On 29/03/06, Kris Kennaway <[EMAIL PROTECTED]> wrote:
> On Wed, Mar 29, 2006 at 01:30:51PM -0500, Kris Kennaway wrote:
> > On Wed, Mar 29, 2006 at 01:19:30PM -0500, DAve wrote:
> > > Kris Kennaway wrote:
> > > >On Tue, Mar 28, 2006 at 05:11:05PM -0500, DAve wrote:
> > > >
> > > >>>Really you want to use 6.0 or 6.1 on any new system, simply because
> > > >>>that's the modern, supported version of FreeBSD.
> > > >>>
> > > >>>Kris
> > > >>I get frightened when something is no longer "modern" when it is less
> > > >>than a year old. http://www.freebsd.org/releases/5.4R/announce.html
> > > >>Good reasons to recommend 6.X would be "bug FOO is fixed", "hardware FOO
> > > >>is now fully supported", "FOO is now a kernel module and can be unloaded
> > > >>or loaded at will", "disk performance is gazillion% better", etc.
> > > >
> > > >If it makes you happy, all of those things are also true.
> > > >
> > > >Kris
> > >
> > > It would be nice to actually tell new users why 6.X is better wouldn't
> > > you think?
> >
> > No, because I have better things to do with my time than to repeat
> > information that is widely available and locatable with a few seconds
> > of searching.
> Anyway, I think you kind of misconstrued my emails.  The original
> question was "what version of FreeBSD should a new user run", and it
> was suggested that a new user runs 4.11.
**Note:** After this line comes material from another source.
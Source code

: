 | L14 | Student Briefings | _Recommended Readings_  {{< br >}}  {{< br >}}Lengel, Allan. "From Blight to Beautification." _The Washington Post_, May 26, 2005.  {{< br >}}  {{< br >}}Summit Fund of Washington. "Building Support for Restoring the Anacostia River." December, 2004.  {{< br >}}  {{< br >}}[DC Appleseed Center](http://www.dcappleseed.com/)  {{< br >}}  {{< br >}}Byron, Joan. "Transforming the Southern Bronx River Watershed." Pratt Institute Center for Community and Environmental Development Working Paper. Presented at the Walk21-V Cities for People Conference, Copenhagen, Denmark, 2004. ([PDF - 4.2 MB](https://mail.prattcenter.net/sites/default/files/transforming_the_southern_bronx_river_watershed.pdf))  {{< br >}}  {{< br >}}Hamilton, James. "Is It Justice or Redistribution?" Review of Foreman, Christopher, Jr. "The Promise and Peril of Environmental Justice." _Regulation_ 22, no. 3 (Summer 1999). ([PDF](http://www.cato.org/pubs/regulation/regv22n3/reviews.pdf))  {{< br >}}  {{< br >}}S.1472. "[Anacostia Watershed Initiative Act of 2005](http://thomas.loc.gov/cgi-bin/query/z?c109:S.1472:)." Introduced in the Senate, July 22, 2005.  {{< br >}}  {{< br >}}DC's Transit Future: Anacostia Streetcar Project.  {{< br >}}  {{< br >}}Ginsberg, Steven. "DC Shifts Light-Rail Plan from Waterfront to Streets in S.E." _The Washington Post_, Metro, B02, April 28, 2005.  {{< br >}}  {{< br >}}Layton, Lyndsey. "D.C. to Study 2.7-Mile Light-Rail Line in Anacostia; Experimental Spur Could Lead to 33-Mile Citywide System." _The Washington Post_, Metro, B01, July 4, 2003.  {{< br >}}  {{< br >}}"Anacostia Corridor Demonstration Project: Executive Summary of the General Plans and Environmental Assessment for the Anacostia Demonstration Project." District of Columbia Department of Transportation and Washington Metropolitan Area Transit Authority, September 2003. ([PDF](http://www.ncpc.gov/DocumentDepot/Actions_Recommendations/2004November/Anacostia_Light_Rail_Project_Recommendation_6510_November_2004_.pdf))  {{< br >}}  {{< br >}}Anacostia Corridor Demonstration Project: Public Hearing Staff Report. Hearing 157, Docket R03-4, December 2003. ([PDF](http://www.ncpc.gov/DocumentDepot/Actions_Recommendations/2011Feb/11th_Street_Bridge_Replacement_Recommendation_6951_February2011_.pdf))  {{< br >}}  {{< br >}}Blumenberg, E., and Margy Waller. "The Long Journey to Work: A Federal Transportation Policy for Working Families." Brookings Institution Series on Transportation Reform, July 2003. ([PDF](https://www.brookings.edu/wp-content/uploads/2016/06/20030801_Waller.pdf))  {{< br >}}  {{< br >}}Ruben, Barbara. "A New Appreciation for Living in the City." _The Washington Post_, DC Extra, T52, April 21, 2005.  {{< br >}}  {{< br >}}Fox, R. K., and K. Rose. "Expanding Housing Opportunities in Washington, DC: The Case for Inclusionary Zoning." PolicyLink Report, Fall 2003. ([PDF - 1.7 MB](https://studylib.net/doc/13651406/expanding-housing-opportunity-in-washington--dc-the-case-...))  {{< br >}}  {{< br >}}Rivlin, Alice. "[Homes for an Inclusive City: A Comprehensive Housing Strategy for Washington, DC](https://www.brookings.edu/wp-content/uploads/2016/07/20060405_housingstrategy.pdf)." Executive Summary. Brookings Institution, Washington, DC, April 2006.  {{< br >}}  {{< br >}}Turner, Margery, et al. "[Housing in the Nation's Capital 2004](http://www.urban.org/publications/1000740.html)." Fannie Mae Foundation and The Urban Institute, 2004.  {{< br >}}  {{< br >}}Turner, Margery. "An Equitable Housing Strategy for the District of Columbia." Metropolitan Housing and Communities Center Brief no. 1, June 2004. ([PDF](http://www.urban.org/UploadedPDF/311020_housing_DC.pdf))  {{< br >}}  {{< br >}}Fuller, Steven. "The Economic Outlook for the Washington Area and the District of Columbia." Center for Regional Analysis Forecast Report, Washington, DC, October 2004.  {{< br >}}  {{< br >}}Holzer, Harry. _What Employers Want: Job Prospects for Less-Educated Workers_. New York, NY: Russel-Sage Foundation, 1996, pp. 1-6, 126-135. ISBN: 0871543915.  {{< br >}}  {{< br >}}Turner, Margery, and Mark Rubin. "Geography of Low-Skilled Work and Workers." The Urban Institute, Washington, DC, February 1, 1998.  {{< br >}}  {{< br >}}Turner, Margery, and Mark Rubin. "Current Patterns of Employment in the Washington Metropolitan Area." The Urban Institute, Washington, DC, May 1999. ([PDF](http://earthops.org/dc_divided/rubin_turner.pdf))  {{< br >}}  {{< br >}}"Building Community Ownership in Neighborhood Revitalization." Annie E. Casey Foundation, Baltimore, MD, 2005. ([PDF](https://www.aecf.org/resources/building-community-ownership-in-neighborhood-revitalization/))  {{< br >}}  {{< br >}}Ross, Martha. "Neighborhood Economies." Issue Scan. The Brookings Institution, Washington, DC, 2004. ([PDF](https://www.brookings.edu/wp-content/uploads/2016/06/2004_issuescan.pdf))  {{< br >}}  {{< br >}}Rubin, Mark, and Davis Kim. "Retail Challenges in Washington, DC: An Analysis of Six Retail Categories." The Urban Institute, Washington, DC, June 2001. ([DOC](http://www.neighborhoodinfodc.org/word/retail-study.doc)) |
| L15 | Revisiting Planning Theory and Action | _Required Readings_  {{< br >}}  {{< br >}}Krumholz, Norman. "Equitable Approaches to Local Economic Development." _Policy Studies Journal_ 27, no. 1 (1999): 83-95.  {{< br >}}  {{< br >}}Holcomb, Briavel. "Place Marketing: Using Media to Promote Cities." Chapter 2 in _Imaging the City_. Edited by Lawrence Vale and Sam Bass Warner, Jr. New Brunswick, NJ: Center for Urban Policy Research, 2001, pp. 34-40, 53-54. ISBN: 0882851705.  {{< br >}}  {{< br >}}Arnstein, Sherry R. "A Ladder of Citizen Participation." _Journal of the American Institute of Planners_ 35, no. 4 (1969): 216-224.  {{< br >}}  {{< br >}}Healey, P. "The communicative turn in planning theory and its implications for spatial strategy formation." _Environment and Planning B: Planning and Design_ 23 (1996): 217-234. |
> The important questions for new users are not "what new technical
> features does 6.x have that I probably won't understand nor care about
> anyway", but:
> * Is it a good release?
> * Who can I ask when I need help?
> Clearly, 4.11 is a very good release (the 6.x series are also very
> good releases; the 5.x series not so good in comparison).  However,
> 4.11 fails on the second point, because 4.11 is in practise no longer
> completely supported; this is my point.
> For example, what if you want to run GNOME, and encounter a problem?
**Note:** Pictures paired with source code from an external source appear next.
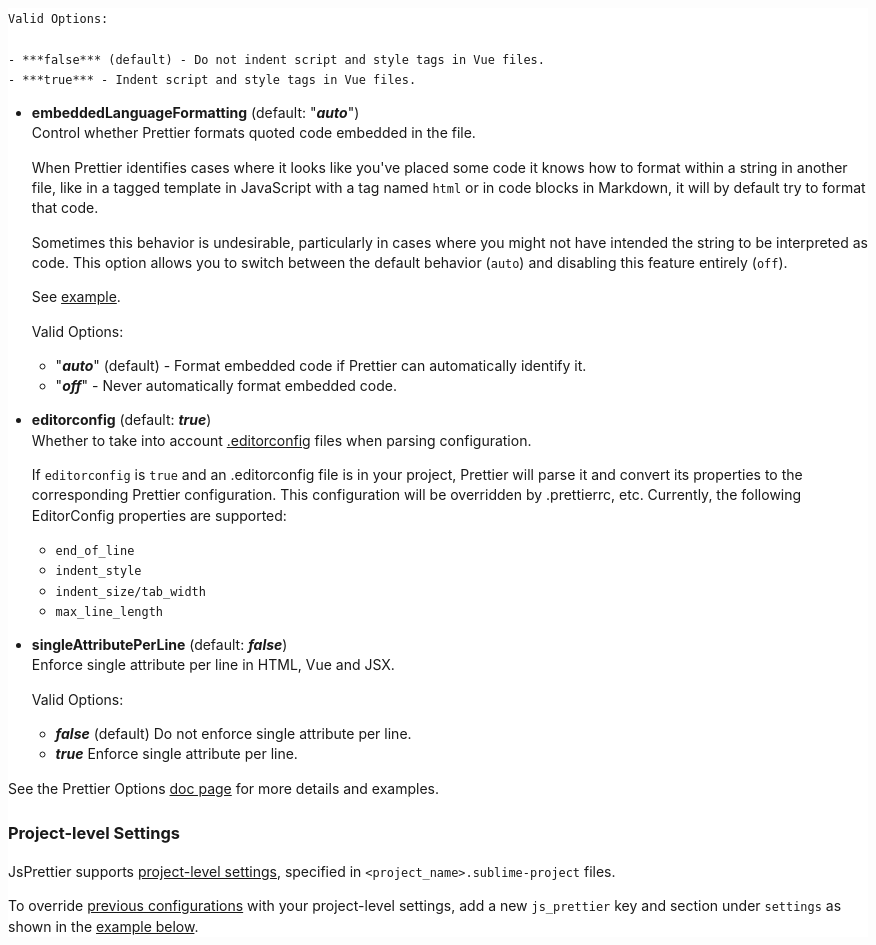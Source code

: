     Valid Options:

    - ***false*** (default) - Do not indent script and style tags in Vue files.
    - ***true*** - Indent script and style tags in Vue files.

- **embeddedLanguageFormatting** (default: "***auto***")  
    Control whether Prettier formats quoted code embedded in the file.

    When Prettier identifies cases where it looks like you've placed some code
    it knows how to format within a string in another file, like in a tagged
    template in JavaScript with a tag named `html` or in code blocks in
    Markdown, it will by default try to format that code.

    Sometimes this behavior is undesirable, particularly in cases where you
    might not have intended the string to be interpreted as code. This option
    allows you to switch between the default behavior (`auto`) and disabling
    this feature entirely (`off`).

    See [example](https://prettier.io/blog/2020/08/24/2.1.0.html#add---embedded-language-formattingautooff-option-7875httpsgithubcomprettierprettierpull7875-by-bakkothttpsgithubcombakkot-8825httpsgithubcomprettierprettierpull8825-by-fiskerhttpsgithubcomfiskers).

    Valid Options:

    - "***auto***" (default) - Format embedded code if Prettier can automatically identify it.
    - "***off***" - Never automatically format embedded code.

- **editorconfig** (default: ***true***)  
    Whether to take into account [\.editorconfig] files when parsing configuration.

    If `editorconfig` is `true` and an .editorconfig file is in your project,
    Prettier will parse it and convert its properties to the corresponding
    Prettier configuration. This configuration will be overridden by
    .prettierrc, etc. Currently, the following EditorConfig properties
    are supported:

    - `end_of_line`
    - `indent_style`
    - `indent_size/tab_width`
    - `max_line_length`

- **singleAttributePerLine** (default: ***false***)  
    Enforce single attribute per line in HTML, Vue and JSX.

    Valid Options:

    - ***false*** (default) Do not enforce single attribute per line.
    - ***true*** Enforce single attribute per line.

See the Prettier Options [doc page] for more details and examples.

### Project-level Settings

JsPrettier supports [project-level settings], specified in `<project_name>.sublime-project` files.

To override [previous configurations](#plugin-settings-and-prettier-options) with your project-level settings,
add a new `js_prettier` key and section under `settings` as shown in the [example below](#example-sublime-text-project-file).


[Watch a Quick Demo]: https://github.com/jonlabelle/SublimeJsPrettier/blob/master/screenshots/demo.gif
[Prettier]: https://prettier.io
[Package Control]: https://packagecontrol.io/packages/JsPrettier
[Sublime Text]: https://www.sublimetext.com
[JsPrettier]: https://github.com/jonlabelle/SublimeJsPrettier
[Node.js]: https://nodejs.org
[project-level settings]: https://sublime-text-unofficial-documentation.readthedocs.io/en/latest/reference/projects.html
[tab_size]: https://sublime-text-unofficial-documentation.readthedocs.io/en/latest/reference/settings.html#whitespace-and-indentation
[***translate_tabs_to_spaces***]: https://sublime-text-unofficial-documentation.readthedocs.io/en/latest/reference/settings.html#whitespace-and-indentation
[yarn]: https://yarnpkg.com
[npm]: https://www.npmjs.com
[pnpm]: https://pnpm.io
[zip file]: https://github.com/jonlabelle/SublimeJsPrettier/archive/master.zip
[Sublime Text Packages directory]: #default-st-paths
[custom key binding]: https://sublime-text-unofficial-documentation.readthedocs.io/en/latest/customization/key_bindings.html
[Prettier Configuration files]: https://prettier.io/docs/en/configuration.html
[Changelog]: https://github.com/jonlabelle/SublimeJsPrettier/blob/master/CHANGELOG.md
[MIT]: https://github.com/jonlabelle/SublimeJsPrettier/blob/master/LICENSE
[doc page]: https://prettier.io/docs/en/options.html
[`--ignore-path`]: https://prettier.io/docs/en/cli.html#--ignore-path
[whitespace-sensitive formatting]: https://prettier.io/blog/2018/11/07/1.15.0.html#whitespace-sensitive-formatting
[`parser`]: https://prettier.io/docs/en/options.html#parser
[`--log-level`]: https://prettier.io/docs/en/cli.html#--log-level
[Prettier PHP]: https://github.com/prettier/plugin-php
[open a new issue]: https://github.com/jonlabelle/SublimeJsPrettier/issues/
[Prettier v1.17+]: https://prettier.io/blog/2019/04/12/1.17.0.html
[\.editorconfig]: https://editorconfig.org/
[Bug]: https://github.com/jonlabelle/SublimeJsPrettier/issues/new?assignees=jonlabelle&labels=investigating&projects=&template=bug.yml&title=%5BBug%5D+
[Feature]: https://github.com/jonlabelle/SublimeJsPrettier/issues/new?assignees=jonlabelle&labels=enhancement&projects=&template=feature.yml&title=%5BEnhancement%5D+
[Question]: https://github.com/jonlabelle/SublimeJsPrettier/issues/new?assignees=&labels=question&projects=&template=question.yml&title=%5BQuestion%5D+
> You'll be told by the GNOME team that running GNOME on 4.11 is no
> longer supported (in fact you may not even be able to compile it).
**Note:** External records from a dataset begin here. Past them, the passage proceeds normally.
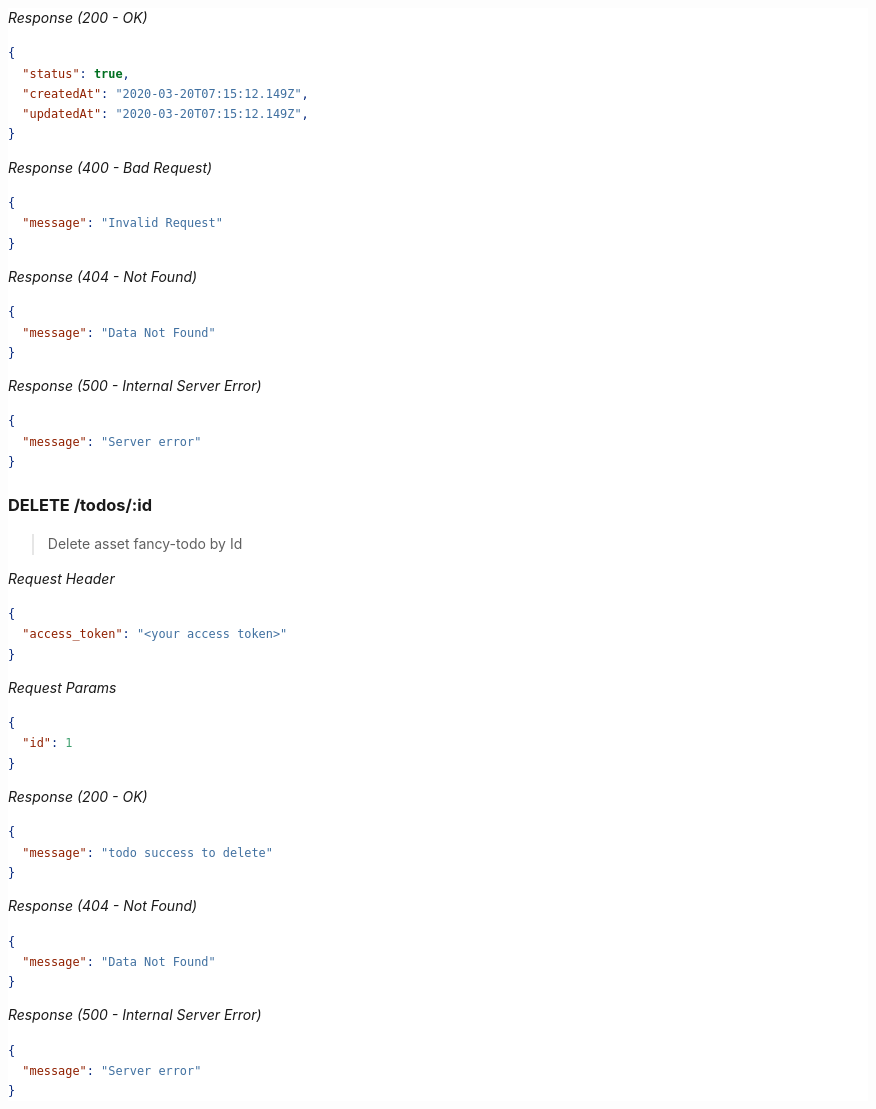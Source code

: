 _Response (200 - OK)_
```json
{
  "status": true,
  "createdAt": "2020-03-20T07:15:12.149Z",
  "updatedAt": "2020-03-20T07:15:12.149Z",
}
```

_Response (400 - Bad Request)_
```json
{
  "message": "Invalid Request"
}
```
_Response (404 - Not Found)_
```json
{
  "message": "Data Not Found"
}
```
_Response (500 - Internal Server Error)_
```json
{
  "message": "Server error"
}
```

### DELETE /todos/:id

> Delete asset fancy-todo by Id

_Request Header_
```json
{
  "access_token": "<your access token>"
}
```

_Request Params_
```json
{
  "id": 1
}
```

_Response (200 - OK)_
```json
{
  "message": "todo success to delete"
}
```

_Response (404 - Not Found)_
```json
{
  "message": "Data Not Found"
}
```
_Response (500 - Internal Server Error)_
```json
{
  "message": "Server error"
}
```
> Ditto KDE.  What if you run into a FreeBSD bug?  You'll be told that
> 4.11 is no longer supported and to try 6.1 since it's probably fixed
> already anyway.  What if you want to write some PERL code?  The
> version in 4.x is very old and will no longer work with many current
> PERL modules, so you'll have to work out how to replace it.  Ditto the
> C compiler.  etc.
> So why is 4.11 is no longer fully supported?  Because the resources of
> the FreeBSD community are finite, and it's our opinion that it's more
> productive to devote our limited resources to the FreeBSD branches
> that are actively being developed.  Yes, 4.11 was only released 14
> months ago - but it's the final release of a branch that is *over 7
> years old* and carrying over 7 years worth of legacy baggage, and
> that's really the key point here.
> In about 9 months the FreeBSD 4.x branch will be desupported entirely,
> so things are only going to get worse for any remaining 4.x users who
> need help to run their system.
> So when 4.11 is ruled out for your new installation, applying the same
> reasoning tells you that it's smart to install the current "stable"
> release, which is currently 6.0 and soon to be 6.1.  You wouldn't pick
> some random older release like 5.4 unless you have good reason to, in
> which case you don't need to ask.
> Kris

Well without a doubt 4.x is the fastest and most stable freebsd out of
the 3.  The comment earlier where it just runs and runs is a good way
of describing it.

The only reason I dont use 4.x on new servers is because it has
limited time left and the upgrade path involves a reinstall.  The only
hardware I think benefits performance wise on 5.x and newer is SMP
hardware for any UP hardware I have used 4.x has always had the best

5.x had a big performance hit and 6.x is noticeably faster but I have
been experiencing weird lockups with 6.x and have reverted all but one
of my servers back to 5.4 that were running 6.0 and they became stable
again, we have one server running 6.1 prerelease which is more stable
then 6.0 so I would rate 6.0 as a poor release, sorry but it only is
stable under low load on every server I tried it on.  Kris and others
have you been testing 6.0 in server environments with things such as
ddos attacks and thousands of concurrent connections, sustained heavy
traffic ongoing for days etc, these type of things have caused 6.0 to
just die on me.  The todo list for 6.1 seems to indicate their is a
problems with the 6.x branch but I am glad it is delayed rather then
rushed out with a bunch of deffered bugs and hopefully it will be
stable enough to use on production servers.